As relações se perdem pelas esquinas, se desligam nos monitores ou se cortam nas linhas de trem ou nos banheiros. Não há espaço para réplica quando o que existe é apenas o curto circuito de um prazer partícula, um conjunto que sempre irá começar e terminar centrado no meu corpo. A masturbação que exaustivamente intensifica a produção orgânica de uma matéria única, potente, concentrada e centralizadora do desejo absoluto.

Aqui serve uma definição de Deleuze para a análise do quadro cinematográfico: “O enquadramento é a arte de escolher as partes de todos os tipos que entram num conjunto.

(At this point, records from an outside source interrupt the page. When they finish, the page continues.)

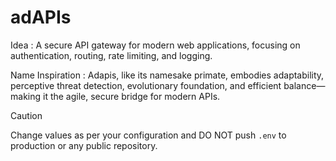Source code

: # adAPIs
Idea : A secure API gateway for modern web applications, focusing on authentication, routing, rate limiting, and logging.

Name Inspiration : Adapis, like its namesake primate, embodies adaptability, perceptive threat detection, evolutionary foundation, and efficient balance—making it the agile, secure bridge for modern APIs.

> [!CAUTION]
> Change values as per your configuration and DO NOT push `.env` to production or any public repository.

Tal conjunto é um sistema fechado, relativa e artificialmente fechado. O sistema fechado determinado pelo quadro pode ser considerado em relação aos dados que ele comunica aos espectadores: ele é informático, e saturado ou rarefeito. Considerado em si mesmo e como limitação, é geométrico ou físico-dinâmico. É um sistema ótico, quando o consideramos em relação ao ponto de vista, ao ângulo de enquadramento: então ele é pragmaticamente justificado, ou exige uma justificação mais elevada. Enfim, determina um extracampo, seja sob a forma de um conjunto mais vasto que o prolonga, seja sob a forma de um todo que o integra.”.

Em ‘Shame’ não há extracampo que não seja aquele referencial ao próprio personagem, inflado e lustrado pela sua mesma ressonância. Assistimos, portanto a um gradual orgasmo sempre suspenso, postergado e doloroso de uma mise en scène insípida e viciada pela sua própria frieza.

Não há vergonha maior do que aquela que não sabe a razão de sua própria existência.